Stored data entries
● ● ●
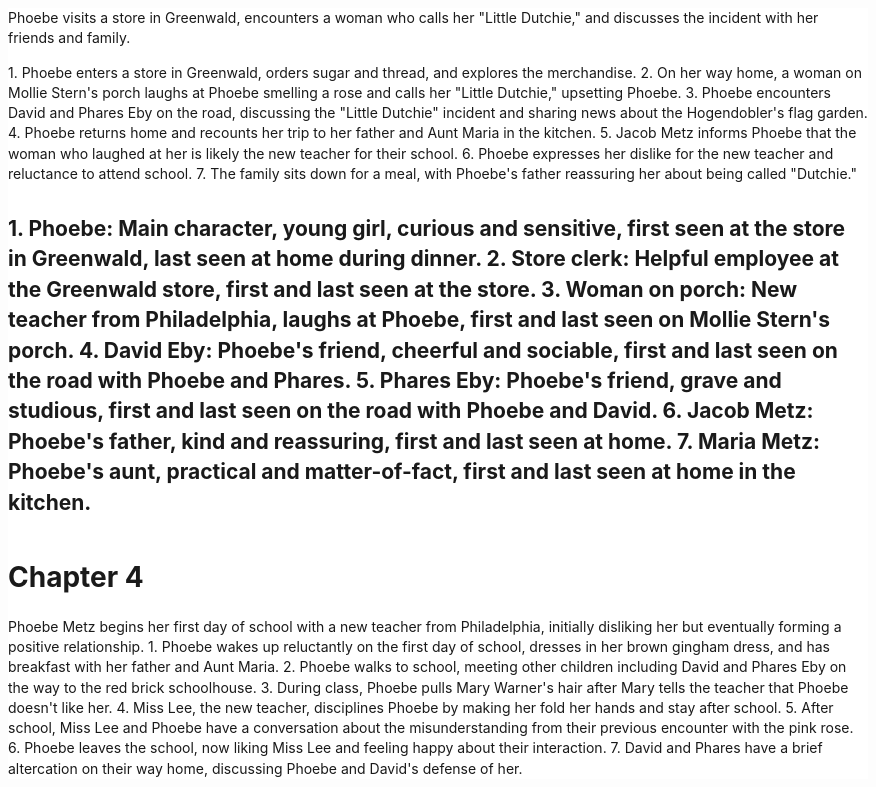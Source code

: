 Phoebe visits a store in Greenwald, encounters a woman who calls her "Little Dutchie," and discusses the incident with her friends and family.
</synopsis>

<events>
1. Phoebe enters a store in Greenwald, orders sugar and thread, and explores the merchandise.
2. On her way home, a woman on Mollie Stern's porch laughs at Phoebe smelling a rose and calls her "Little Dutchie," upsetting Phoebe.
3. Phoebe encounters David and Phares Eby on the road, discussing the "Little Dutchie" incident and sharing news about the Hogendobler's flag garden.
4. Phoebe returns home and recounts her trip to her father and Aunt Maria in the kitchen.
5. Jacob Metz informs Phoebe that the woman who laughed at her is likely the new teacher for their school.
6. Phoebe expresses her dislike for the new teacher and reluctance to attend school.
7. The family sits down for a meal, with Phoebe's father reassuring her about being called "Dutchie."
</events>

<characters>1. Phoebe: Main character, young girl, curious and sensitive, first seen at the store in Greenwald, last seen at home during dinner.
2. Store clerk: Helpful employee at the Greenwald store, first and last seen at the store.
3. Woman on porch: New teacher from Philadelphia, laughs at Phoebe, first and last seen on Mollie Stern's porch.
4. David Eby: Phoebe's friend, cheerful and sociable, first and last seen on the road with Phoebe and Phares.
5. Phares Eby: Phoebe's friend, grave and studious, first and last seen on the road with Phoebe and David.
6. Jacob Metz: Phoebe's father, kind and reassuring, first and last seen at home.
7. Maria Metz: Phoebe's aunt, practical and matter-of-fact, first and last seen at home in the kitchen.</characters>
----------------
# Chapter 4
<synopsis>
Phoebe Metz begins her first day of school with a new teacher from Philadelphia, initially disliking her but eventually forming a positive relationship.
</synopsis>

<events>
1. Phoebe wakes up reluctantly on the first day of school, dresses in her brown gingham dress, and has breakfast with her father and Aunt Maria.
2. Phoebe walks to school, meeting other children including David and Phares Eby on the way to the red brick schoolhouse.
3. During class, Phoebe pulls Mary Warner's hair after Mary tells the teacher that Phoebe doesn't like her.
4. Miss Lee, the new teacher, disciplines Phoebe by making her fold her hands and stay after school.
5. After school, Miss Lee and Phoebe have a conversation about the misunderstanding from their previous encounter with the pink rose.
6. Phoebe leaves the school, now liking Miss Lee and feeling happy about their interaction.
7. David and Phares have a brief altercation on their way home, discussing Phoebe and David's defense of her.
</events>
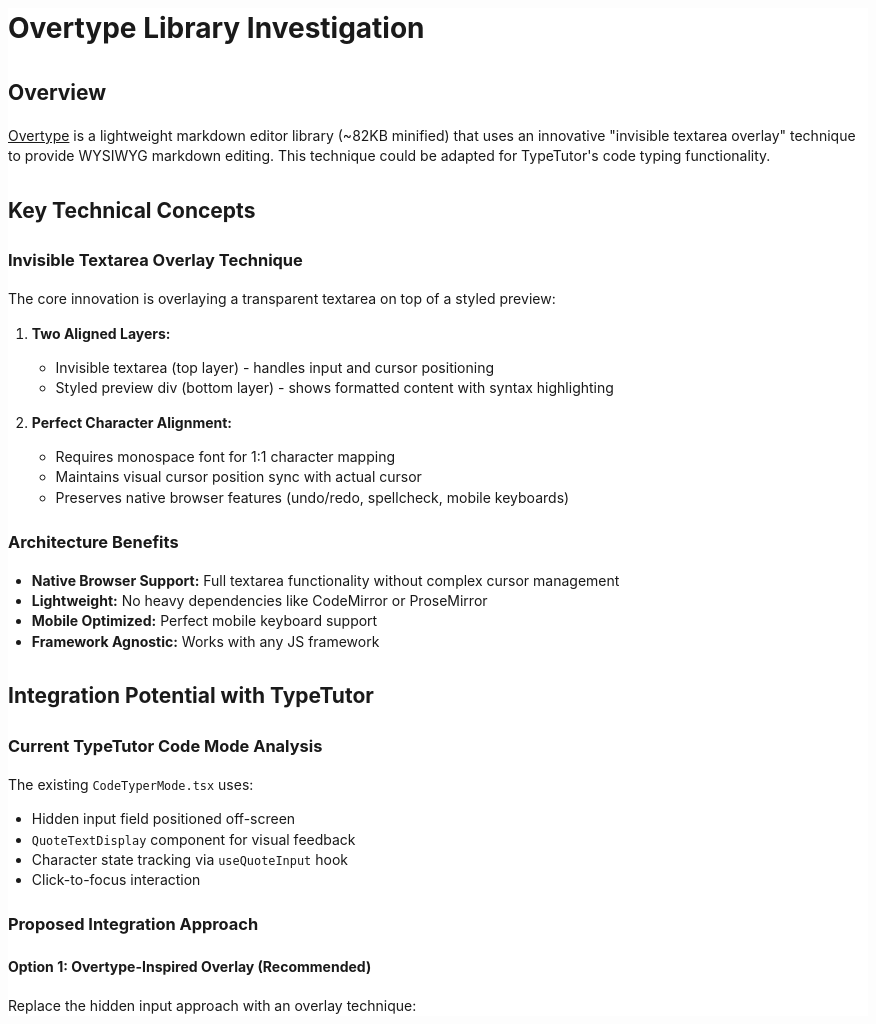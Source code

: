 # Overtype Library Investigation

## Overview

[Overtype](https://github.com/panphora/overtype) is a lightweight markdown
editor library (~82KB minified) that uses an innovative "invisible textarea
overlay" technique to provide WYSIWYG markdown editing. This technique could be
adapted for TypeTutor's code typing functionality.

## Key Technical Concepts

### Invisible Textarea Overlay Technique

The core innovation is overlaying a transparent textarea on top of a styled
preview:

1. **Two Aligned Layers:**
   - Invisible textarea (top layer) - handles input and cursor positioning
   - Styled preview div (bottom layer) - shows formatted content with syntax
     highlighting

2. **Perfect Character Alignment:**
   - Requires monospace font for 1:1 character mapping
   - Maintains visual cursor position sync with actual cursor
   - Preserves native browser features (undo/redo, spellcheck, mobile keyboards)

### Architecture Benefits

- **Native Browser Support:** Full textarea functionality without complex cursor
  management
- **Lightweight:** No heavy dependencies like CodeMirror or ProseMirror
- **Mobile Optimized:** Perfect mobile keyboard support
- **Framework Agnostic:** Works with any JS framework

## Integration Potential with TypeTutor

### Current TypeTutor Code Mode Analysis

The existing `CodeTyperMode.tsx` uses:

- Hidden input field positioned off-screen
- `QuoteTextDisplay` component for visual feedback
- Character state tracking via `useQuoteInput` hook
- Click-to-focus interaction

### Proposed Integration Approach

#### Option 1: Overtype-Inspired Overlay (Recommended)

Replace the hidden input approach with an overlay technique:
● ● ●
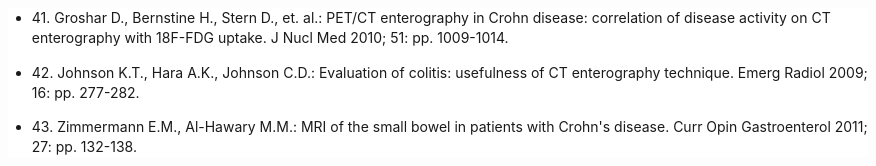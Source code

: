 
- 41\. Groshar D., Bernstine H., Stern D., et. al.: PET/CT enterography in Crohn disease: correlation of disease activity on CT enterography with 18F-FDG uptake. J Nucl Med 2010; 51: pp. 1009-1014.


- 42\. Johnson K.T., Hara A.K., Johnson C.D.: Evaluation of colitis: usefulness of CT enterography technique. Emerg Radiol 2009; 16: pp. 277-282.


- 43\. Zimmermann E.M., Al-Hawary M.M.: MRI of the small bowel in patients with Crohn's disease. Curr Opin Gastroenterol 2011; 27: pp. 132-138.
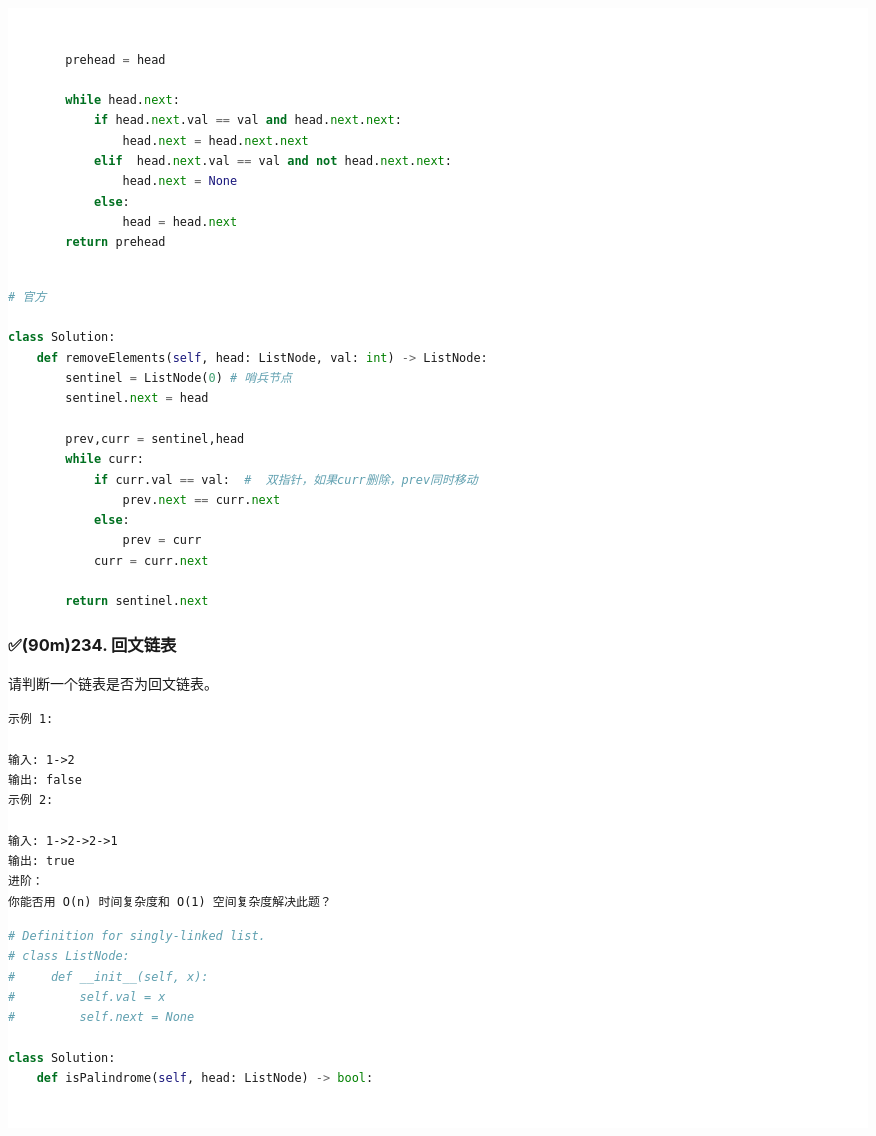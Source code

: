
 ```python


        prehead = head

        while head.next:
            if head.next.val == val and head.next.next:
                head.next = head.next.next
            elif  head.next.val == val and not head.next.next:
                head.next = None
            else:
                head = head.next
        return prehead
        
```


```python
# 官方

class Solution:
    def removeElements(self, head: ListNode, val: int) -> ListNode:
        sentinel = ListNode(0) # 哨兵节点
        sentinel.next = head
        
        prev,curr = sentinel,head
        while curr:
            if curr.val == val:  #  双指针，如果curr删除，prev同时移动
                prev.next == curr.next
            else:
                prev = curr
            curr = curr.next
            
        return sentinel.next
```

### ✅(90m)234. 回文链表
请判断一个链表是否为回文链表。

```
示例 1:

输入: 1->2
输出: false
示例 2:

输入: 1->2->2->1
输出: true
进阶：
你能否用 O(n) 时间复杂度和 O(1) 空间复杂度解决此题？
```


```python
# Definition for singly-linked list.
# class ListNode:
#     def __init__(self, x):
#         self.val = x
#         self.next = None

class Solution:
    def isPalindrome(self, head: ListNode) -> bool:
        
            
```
● ● ●
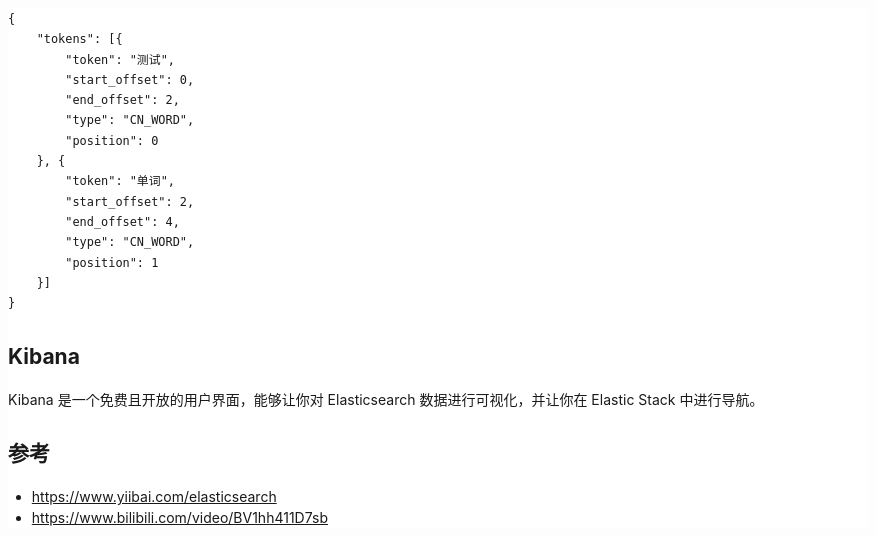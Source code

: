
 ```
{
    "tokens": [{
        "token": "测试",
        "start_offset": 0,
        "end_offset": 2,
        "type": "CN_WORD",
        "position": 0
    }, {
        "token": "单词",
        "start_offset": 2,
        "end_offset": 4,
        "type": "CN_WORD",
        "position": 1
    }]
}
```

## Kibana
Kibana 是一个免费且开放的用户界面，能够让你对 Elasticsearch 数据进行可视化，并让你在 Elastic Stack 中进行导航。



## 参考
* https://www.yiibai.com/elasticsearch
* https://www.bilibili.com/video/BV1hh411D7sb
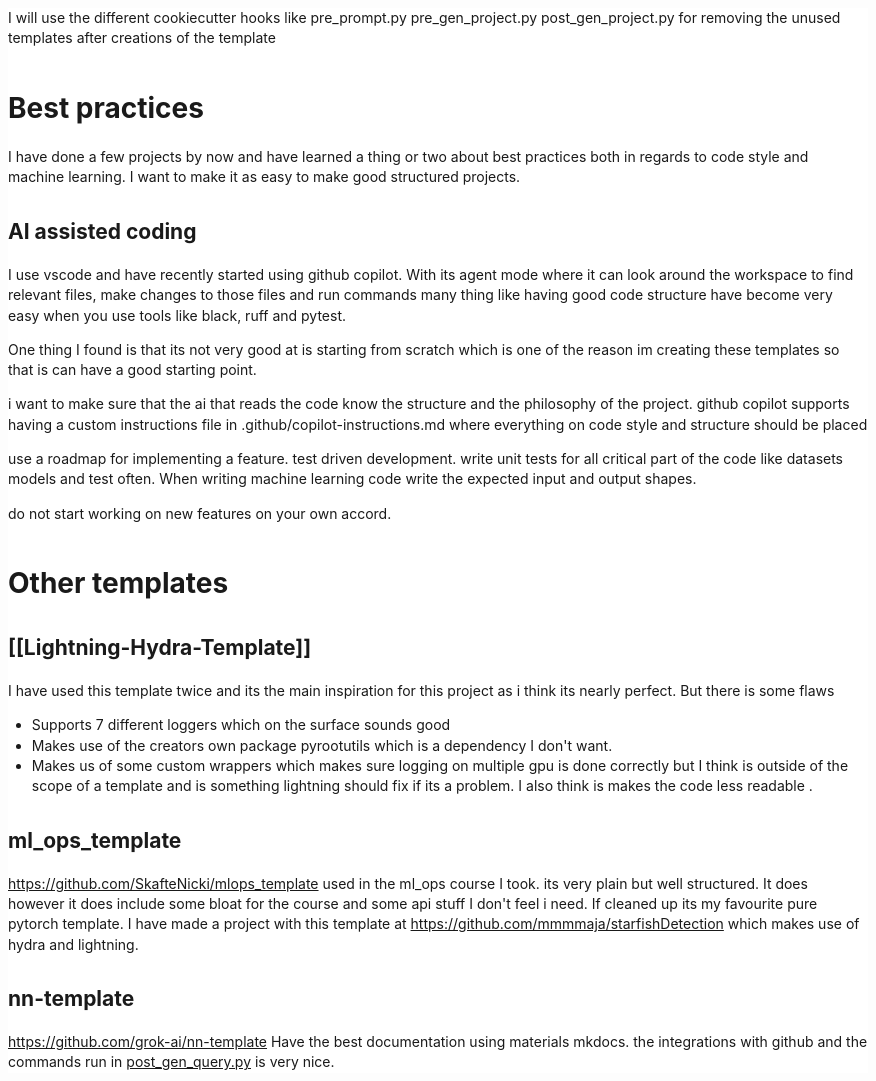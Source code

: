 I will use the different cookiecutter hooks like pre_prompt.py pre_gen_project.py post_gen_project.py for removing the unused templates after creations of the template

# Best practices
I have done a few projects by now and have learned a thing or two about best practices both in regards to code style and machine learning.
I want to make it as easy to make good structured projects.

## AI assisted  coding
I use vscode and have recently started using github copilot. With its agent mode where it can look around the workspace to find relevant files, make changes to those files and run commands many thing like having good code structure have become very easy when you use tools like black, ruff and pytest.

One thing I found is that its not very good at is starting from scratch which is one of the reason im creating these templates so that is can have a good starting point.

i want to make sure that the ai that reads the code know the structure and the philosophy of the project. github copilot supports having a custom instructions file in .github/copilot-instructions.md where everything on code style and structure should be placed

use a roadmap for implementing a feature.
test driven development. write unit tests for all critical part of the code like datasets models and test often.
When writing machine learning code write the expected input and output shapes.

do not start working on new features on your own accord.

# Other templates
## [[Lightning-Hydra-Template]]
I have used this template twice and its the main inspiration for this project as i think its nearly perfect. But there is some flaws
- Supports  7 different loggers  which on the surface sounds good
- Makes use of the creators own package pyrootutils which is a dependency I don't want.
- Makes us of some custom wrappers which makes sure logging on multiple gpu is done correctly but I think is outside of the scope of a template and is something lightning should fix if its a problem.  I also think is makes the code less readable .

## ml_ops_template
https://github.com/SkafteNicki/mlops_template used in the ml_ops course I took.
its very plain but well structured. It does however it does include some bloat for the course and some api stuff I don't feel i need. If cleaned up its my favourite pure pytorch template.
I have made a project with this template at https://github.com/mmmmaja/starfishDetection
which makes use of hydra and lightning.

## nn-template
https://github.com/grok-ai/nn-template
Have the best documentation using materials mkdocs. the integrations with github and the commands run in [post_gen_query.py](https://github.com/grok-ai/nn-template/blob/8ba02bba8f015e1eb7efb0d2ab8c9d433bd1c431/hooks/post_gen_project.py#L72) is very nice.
● ● ●
Starting from the records above, copy each line where the string "sure" is found.

** SOLUTION FOR THIS TASK **
i want to make sure that the ai that reads the code know the structure and the philosophy of the project. github copilot supports having a custom instructions file in .github/copilot-instructions.md where everything on code style and structure should be placed
- Makes us of some custom wrappers which makes sure logging on multiple gpu is done correctly but I think is outside of the scope of a template and is something lightning should fix if its a problem.  I also think is makes the code less readable .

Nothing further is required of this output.